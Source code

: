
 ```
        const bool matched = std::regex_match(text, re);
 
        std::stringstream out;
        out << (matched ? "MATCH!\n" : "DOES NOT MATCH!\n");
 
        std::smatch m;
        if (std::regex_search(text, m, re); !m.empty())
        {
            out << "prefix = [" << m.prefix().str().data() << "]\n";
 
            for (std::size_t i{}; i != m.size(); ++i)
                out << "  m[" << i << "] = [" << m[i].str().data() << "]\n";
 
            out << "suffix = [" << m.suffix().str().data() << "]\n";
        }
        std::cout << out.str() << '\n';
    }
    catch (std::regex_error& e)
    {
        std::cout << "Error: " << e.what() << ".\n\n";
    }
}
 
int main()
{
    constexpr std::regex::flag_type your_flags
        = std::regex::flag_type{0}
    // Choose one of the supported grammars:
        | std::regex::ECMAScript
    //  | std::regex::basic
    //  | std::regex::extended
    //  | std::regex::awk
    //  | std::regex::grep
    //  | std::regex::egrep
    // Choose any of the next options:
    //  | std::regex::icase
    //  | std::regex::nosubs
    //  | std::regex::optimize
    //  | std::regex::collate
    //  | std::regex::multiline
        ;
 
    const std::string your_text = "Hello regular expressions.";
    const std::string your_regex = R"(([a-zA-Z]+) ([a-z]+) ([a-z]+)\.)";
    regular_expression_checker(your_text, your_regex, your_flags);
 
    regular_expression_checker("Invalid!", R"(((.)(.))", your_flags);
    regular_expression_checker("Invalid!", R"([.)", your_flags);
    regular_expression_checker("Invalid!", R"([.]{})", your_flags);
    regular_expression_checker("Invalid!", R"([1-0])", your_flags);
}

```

---

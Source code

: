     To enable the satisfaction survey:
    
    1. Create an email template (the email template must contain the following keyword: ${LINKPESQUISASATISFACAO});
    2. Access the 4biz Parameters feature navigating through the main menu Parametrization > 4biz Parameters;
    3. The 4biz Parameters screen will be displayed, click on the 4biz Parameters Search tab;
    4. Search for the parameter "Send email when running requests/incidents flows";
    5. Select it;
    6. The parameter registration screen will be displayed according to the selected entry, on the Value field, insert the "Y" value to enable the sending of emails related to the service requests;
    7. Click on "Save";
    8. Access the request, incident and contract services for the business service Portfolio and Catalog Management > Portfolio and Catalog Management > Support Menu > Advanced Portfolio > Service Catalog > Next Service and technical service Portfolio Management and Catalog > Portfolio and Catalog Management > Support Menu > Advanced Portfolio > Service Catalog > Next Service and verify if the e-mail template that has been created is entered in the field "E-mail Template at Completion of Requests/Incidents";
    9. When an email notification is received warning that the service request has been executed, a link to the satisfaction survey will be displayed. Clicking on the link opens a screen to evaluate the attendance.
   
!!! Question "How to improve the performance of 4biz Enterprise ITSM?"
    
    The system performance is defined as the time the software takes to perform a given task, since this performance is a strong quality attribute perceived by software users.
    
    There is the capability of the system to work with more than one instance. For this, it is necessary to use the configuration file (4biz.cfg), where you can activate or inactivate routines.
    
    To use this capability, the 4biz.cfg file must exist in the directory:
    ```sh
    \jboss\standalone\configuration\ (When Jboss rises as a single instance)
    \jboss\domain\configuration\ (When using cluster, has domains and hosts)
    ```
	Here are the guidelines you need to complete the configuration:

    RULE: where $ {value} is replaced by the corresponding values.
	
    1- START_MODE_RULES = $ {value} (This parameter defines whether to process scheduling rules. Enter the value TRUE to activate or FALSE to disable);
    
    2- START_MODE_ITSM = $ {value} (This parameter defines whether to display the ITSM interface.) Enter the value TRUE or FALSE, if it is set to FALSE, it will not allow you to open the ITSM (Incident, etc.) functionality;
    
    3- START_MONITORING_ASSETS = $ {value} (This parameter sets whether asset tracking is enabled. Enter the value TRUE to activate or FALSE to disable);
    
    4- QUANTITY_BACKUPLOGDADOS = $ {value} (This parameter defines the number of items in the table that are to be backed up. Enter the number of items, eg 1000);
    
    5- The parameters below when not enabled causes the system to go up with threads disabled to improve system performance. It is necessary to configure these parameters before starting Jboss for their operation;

* * *

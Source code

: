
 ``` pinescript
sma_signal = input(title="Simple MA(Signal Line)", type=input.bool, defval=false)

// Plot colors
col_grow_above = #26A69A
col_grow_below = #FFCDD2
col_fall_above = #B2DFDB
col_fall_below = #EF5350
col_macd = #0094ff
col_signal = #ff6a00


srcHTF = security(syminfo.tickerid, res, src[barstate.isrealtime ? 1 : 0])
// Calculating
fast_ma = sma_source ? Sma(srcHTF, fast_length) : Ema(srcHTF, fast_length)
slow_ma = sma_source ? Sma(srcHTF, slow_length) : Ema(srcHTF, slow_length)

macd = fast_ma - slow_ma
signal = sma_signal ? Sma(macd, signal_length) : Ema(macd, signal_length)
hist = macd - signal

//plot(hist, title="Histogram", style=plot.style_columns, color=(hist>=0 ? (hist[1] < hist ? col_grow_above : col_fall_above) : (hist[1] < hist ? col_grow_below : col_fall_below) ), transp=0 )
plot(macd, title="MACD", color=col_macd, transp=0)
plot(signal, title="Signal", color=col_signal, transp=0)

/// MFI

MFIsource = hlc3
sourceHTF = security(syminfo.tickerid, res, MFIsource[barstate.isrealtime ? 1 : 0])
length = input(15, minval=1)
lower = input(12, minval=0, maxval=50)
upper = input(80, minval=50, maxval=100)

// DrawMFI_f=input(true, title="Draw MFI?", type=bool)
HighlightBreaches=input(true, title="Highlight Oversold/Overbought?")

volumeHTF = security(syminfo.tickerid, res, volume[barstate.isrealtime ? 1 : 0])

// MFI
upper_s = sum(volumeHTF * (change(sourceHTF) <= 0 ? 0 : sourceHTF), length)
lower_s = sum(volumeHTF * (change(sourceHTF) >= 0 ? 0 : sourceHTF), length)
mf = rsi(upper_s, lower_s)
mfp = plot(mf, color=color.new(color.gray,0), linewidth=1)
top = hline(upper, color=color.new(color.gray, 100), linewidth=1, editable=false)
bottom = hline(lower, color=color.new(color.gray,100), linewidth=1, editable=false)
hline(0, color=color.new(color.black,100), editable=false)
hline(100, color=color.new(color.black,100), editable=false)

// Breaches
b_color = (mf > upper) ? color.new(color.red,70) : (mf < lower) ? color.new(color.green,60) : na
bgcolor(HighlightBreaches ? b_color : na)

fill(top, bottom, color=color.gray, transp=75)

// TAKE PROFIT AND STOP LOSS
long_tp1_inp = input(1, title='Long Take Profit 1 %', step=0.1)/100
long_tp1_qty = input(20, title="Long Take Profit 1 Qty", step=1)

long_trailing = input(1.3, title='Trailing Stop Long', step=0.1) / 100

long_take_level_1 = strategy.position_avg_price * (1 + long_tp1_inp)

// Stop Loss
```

▶ [Activity]: Throughout the material above, find each line with "barstate" and return it.

▶ [Task solution]:
srcHTF = security(syminfo.tickerid, res, src[barstate.isrealtime ? 1 : 0])
sourceHTF = security(syminfo.tickerid, res, MFIsource[barstate.isrealtime ? 1 : 0])
volumeHTF = security(syminfo.tickerid, res, volume[barstate.isrealtime ? 1 : 0])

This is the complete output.